»»

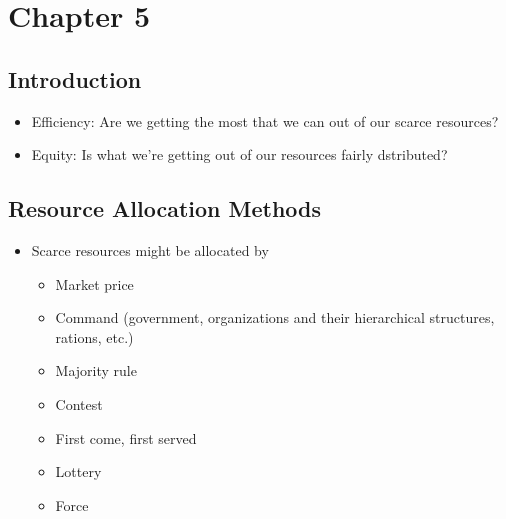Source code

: \documentclass[11pt]{article}
\author{Sudhan Chitgopkar}
\date{\today}
\title{}
\begin{document}
\tableofcontents

\section{Chapter 5}
\label{sec:org1709f5f}
\subsection{Introduction}
\label{sec:orgff373f0}
\begin{itemize}
\item Efficiency: Are we getting the most that we can out of our scarce resources?
\item Equity: Is what we're getting out of our resources fairly dstributed?
\end{itemize}
\subsection{Resource Allocation Methods}
\label{sec:orgfaa2ea8}
\begin{itemize}
\item Scarce resources might be allocated by
\begin{itemize}
\item Market price
\item Command (government, organizations and their hierarchical structures, rations, etc.)
\item Majority rule
\item Contest
\item First come, first served
\item Lottery
\item Force
\end{itemize}
\end{itemize}
\end{document}
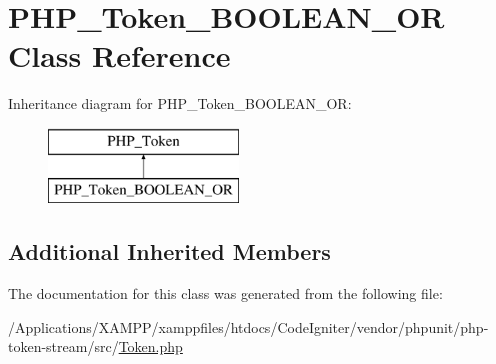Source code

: \hypertarget{class_p_h_p___token___b_o_o_l_e_a_n___o_r}{}\section{P\+H\+P\+\_\+\+Token\+\_\+\+B\+O\+O\+L\+E\+A\+N\+\_\+\+OR Class Reference}
\label{class_p_h_p___token___b_o_o_l_e_a_n___o_r}
Inheritance diagram for P\+H\+P\+\_\+\+Token\+\_\+\+B\+O\+O\+L\+E\+A\+N\+\_\+\+OR\+:\begin{figure}[H]
\begin{center}
\leavevmode
\includegraphics[height=2.000000cm]{class_p_h_p___token___b_o_o_l_e_a_n___o_r}
\end{center}
\end{figure}
\subsection*{Additional Inherited Members}


The documentation for this class was generated from the following file\+:\begin{DoxyCompactItemize}
\item 
/\+Applications/\+X\+A\+M\+P\+P/xamppfiles/htdocs/\+Code\+Igniter/vendor/phpunit/php-\/token-\/stream/src/\mbox{\hyperlink{_token_8php}{Token.\+php}}\end{DoxyCompactItemize}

««

- The task -
Filter the records for lines holding the string "figure". Copy each one.

- Exercise response -
Inheritance diagram for P\+H\+P\+\_\+\+Token\+\_\+\+B\+O\+O\+L\+E\+A\+N\+\_\+\+OR\+:\begin{figure}[H]
\end{figure}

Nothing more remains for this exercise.